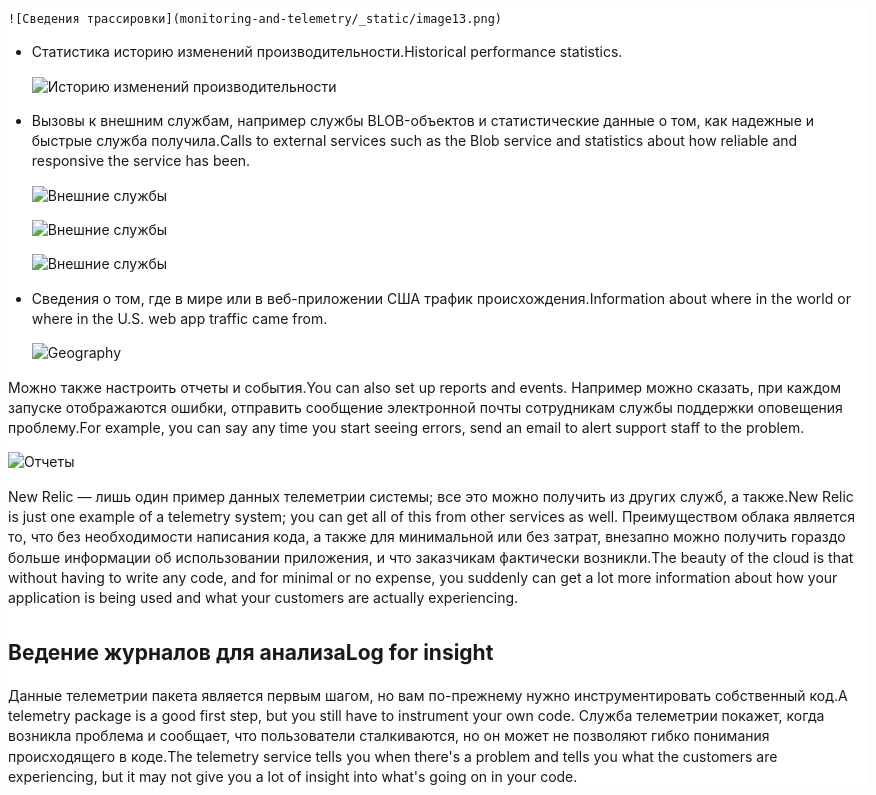     ![Сведения трассировки](monitoring-and-telemetry/_static/image13.png)
- <span data-ttu-id="d47a9-162">Статистика историю изменений производительности.</span><span class="sxs-lookup"><span data-stu-id="d47a9-162">Historical performance statistics.</span></span>

    ![Историю изменений производительности](monitoring-and-telemetry/_static/image14.png)
- <span data-ttu-id="d47a9-164">Вызовы к внешним службам, например службы BLOB-объектов и статистические данные о том, как надежные и быстрые служба получила.</span><span class="sxs-lookup"><span data-stu-id="d47a9-164">Calls to external services such as the Blob service and statistics about how reliable and responsive the service has been.</span></span>

    ![Внешние службы](monitoring-and-telemetry/_static/image15.png)

    ![Внешние службы](monitoring-and-telemetry/_static/image16.png)

    ![Внешние службы](monitoring-and-telemetry/_static/image17.png)
- <span data-ttu-id="d47a9-168">Сведения о том, где в мире или в веб-приложении США трафик происхождения.</span><span class="sxs-lookup"><span data-stu-id="d47a9-168">Information about where in the world or where in the U.S. web app traffic came from.</span></span>

    ![Geography](monitoring-and-telemetry/_static/image18.png)

<span data-ttu-id="d47a9-170">Можно также настроить отчеты и события.</span><span class="sxs-lookup"><span data-stu-id="d47a9-170">You can also set up reports and events.</span></span> <span data-ttu-id="d47a9-171">Например можно сказать, при каждом запуске отображаются ошибки, отправить сообщение электронной почты сотрудникам службы поддержки оповещения проблему.</span><span class="sxs-lookup"><span data-stu-id="d47a9-171">For example, you can say any time you start seeing errors, send an email to alert support staff to the problem.</span></span>

![Отчеты](monitoring-and-telemetry/_static/image19.png)

<span data-ttu-id="d47a9-173">New Relic — лишь один пример данных телеметрии системы; все это можно получить из других служб, а также.</span><span class="sxs-lookup"><span data-stu-id="d47a9-173">New Relic is just one example of a telemetry system; you can get all of this from other services as well.</span></span> <span data-ttu-id="d47a9-174">Преимуществом облака является то, что без необходимости написания кода, а также для минимальной или без затрат, внезапно можно получить гораздо больше информации об использовании приложения, и что заказчикам фактически возникли.</span><span class="sxs-lookup"><span data-stu-id="d47a9-174">The beauty of the cloud is that without having to write any code, and for minimal or no expense, you suddenly can get a lot more information about how your application is being used and what your customers are actually experiencing.</span></span>

<a id="log"></a>
## <a name="log-for-insight"></a><span data-ttu-id="d47a9-175">Ведение журналов для анализа</span><span class="sxs-lookup"><span data-stu-id="d47a9-175">Log for insight</span></span>

<span data-ttu-id="d47a9-176">Данные телеметрии пакета является первым шагом, но вам по-прежнему нужно инструментировать собственный код.</span><span class="sxs-lookup"><span data-stu-id="d47a9-176">A telemetry package is a good first step, but you still have to instrument your own code.</span></span> <span data-ttu-id="d47a9-177">Служба телеметрии покажет, когда возникла проблема и сообщает, что пользователи сталкиваются, но он может не позволяют гибко понимания происходящего в коде.</span><span class="sxs-lookup"><span data-stu-id="d47a9-177">The telemetry service tells you when there's a problem and tells you what the customers are experiencing, but it may not give you a lot of insight into what's going on in your code.</span></span>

· · · · · · ·

» TASK: The answer should be the records above, unchanged, with the pictures omitted.

» EXERCISE RESULT:
     ![Сведения трассировки](monitoring-and-telemetry/_static/image13.png)
- <span data-ttu-id="d47a9-162">Статистика историю изменений производительности.</span><span class="sxs-lookup"><span data-stu-id="d47a9-162">Historical performance statistics.</span></span>

    ![Историю изменений производительности](monitoring-and-telemetry/_static/image14.png)
- <span data-ttu-id="d47a9-164">Вызовы к внешним службам, например службы BLOB-объектов и статистические данные о том, как надежные и быстрые служба получила.</span><span class="sxs-lookup"><span data-stu-id="d47a9-164">Calls to external services such as the Blob service and statistics about how reliable and responsive the service has been.</span></span>

    ![Внешние службы](monitoring-and-telemetry/_static/image15.png)

    ![Внешние службы](monitoring-and-telemetry/_static/image16.png)

    ![Внешние службы](monitoring-and-telemetry/_static/image17.png)
- <span data-ttu-id="d47a9-168">Сведения о том, где в мире или в веб-приложении США трафик происхождения.</span><span class="sxs-lookup"><span data-stu-id="d47a9-168">Information about where in the world or where in the U.S. web app traffic came from.</span></span>

    ![Geography](monitoring-and-telemetry/_static/image18.png)

<span data-ttu-id="d47a9-170">Можно также настроить отчеты и события.</span><span class="sxs-lookup"><span data-stu-id="d47a9-170">You can also set up reports and events.</span></span> <span data-ttu-id="d47a9-171">Например можно сказать, при каждом запуске отображаются ошибки, отправить сообщение электронной почты сотрудникам службы поддержки оповещения проблему.</span><span class="sxs-lookup"><span data-stu-id="d47a9-171">For example, you can say any time you start seeing errors, send an email to alert support staff to the problem.</span></span>

![Отчеты](monitoring-and-telemetry/_static/image19.png)

<span data-ttu-id="d47a9-173">New Relic — лишь один пример данных телеметрии системы; все это можно получить из других служб, а также.</span><span class="sxs-lookup"><span data-stu-id="d47a9-173">New Relic is just one example of a telemetry system; you can get all of this from other services as well.</span></span> <span data-ttu-id="d47a9-174">Преимуществом облака является то, что без необходимости написания кода, а также для минимальной или без затрат, внезапно можно получить гораздо больше информации об использовании приложения, и что заказчикам фактически возникли.</span><span class="sxs-lookup"><span data-stu-id="d47a9-174">The beauty of the cloud is that without having to write any code, and for minimal or no expense, you suddenly can get a lot more information about how your application is being used and what your customers are actually experiencing.</span></span>

<a id="log"></a>
## <a name="log-for-insight"></a><span data-ttu-id="d47a9-175">Ведение журналов для анализа</span><span class="sxs-lookup"><span data-stu-id="d47a9-175">Log for insight</span></span>

<span data-ttu-id="d47a9-176">Данные телеметрии пакета является первым шагом, но вам по-прежнему нужно инструментировать собственный код.</span><span class="sxs-lookup"><span data-stu-id="d47a9-176">A telemetry package is a good first step, but you still have to instrument your own code.</span></span> <span data-ttu-id="d47a9-177">Служба телеметрии покажет, когда возникла проблема и сообщает, что пользователи сталкиваются, но он может не позволяют гибко понимания происходящего в коде.</span><span class="sxs-lookup"><span data-stu-id="d47a9-177">The telemetry service tells you when there's a problem and tells you what the customers are experiencing, but it may not give you a lot of insight into what's going on in your code.</span></span>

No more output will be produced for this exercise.